# Hiking with a Bernese Mountain Dog



## Fishbackc (Sep 5, 2015)

This summer I am going on a senior trip with my buddies. It will be 9 mile hike with about a 4000 foot elevation gain and we'd be staying for a couple of days at the top of mountain range. I would love to be able to take my Bernese but I'm not sure if it would be good or bad for him. He's a pretty lazy dude and on normal short hikes he doesn't seem to make it very far before sitting back down on his big booty. If he should be able to do it, what training should I do? Would he be ok? And any other knowledge would be great!! Info on him: ~115 lbs, 2 years old, goes on many, but short walks


----------



## Moonstream (Apr 3, 2016)

For me it would depend on his heat tolerance/how hot it will be on the hikes, how much he actually seems to like vs just tolerate hiking, how old he is, how healthy he is, and how fit he actually is.

If he is like 2-4 and has a decent level of endurance and actually likes hiking, I'd say go for it.

If he's older or overweight/not really that fit, I'd be more hesitant.

If he has any joint issues (HD or Arthritis) I would leave him at home. I'd likely leave him home if he didn't show obvious enthusiasm for hiking and/or was on the older side for the breed (IMO 5 or 6+).

I have an aunt with 2 Berners and her daughter just got her own 4 month old puppy and it seems they can be variable in their endurance/agility/enjoyment of exercise. Their male is huge and not a dog I'd readily hike with only because he does have very slight hip issues. The female is smaller, almost looks like she could be mixed with a spaniel of some kind, and is much more agile. I would hike with her no problem. They also have different levels of energy- the female is very velcro and likes to run, the male is a huge couch potatoe. Another reason I would leave him behind but take her.

It sounds like he has shown a lack of endurance on other, shorter, less demanding hikes, though, which makes me think either he is having trouble with it or he just doesn't like hiking. That would certaintly make me hesitant to take him.


----------



## Kathyy (Jun 15, 2008)

Agree, if he is sound and not overweight then he might be able to do the hike. There is also the matter of the temperature. Big furry dogs don't tolerate heat well. Heat for some dogs can be anything over 60*F. Clean out his undercoat well so it doesn't trap the heat.

It's worth a try. Do 2-3x weekly training hikes with him increasing distance 1/4-1/2 mile each time. Carry water, take breaks and watch his temperature closely. Read up on heat stroke and exhaustion in dogs so you know what to look for.

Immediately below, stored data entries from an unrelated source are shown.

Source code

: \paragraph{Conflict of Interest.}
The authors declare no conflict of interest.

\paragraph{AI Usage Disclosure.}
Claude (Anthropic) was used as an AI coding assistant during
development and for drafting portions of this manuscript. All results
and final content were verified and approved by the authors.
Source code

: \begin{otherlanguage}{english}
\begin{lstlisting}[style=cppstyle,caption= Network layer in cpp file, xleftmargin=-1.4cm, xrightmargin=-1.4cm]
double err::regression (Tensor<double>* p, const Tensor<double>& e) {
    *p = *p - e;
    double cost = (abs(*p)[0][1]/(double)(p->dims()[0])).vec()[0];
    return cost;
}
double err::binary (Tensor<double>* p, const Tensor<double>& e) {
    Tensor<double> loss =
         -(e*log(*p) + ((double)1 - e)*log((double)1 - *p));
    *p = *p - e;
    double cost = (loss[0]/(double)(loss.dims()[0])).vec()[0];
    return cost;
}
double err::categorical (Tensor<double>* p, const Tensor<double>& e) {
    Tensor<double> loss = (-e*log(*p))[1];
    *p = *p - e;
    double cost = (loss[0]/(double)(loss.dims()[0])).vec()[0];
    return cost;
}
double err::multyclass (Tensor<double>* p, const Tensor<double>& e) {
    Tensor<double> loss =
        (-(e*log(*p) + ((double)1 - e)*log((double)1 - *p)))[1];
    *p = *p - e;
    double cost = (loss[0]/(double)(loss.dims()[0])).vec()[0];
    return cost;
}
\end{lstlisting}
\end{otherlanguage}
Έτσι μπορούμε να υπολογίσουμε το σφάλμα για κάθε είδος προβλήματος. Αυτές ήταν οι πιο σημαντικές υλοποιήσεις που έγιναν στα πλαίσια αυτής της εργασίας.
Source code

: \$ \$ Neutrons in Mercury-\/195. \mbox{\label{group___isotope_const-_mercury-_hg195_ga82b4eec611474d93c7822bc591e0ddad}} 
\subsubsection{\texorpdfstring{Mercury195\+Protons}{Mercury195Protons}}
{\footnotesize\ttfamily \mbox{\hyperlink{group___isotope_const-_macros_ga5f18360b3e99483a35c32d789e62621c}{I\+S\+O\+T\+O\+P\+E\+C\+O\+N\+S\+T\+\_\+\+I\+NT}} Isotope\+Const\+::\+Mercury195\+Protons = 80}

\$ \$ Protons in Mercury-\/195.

You sound like you are very observant to his level of fitness, perhaps there is some particular thing he does when he is feeling like enough is enough. When Sassy was 13 years old she started tiring before me and would pointedly nudge my leg and lag behind a bit for instance. I worked her from 1 mile back up to 3 miles by walking one switchback further on the same hike once a week or so and made sure to alternate those harder hikes with easy around the block walks other days so she could rest up.


----------



## doglover2929 (Feb 27, 2016)

If you do go hiking with the dog then ensure that you have regular breaks. Due to the fact that the breed's endurance is not particularly great, you should not take them too far. If you are going on a long hike then it is important to ensure that the dog does not run around too much and waste its energy. If that happens then you could end up with an exhausted dog half way around the hike and you may need to resort to carrying it back!


----------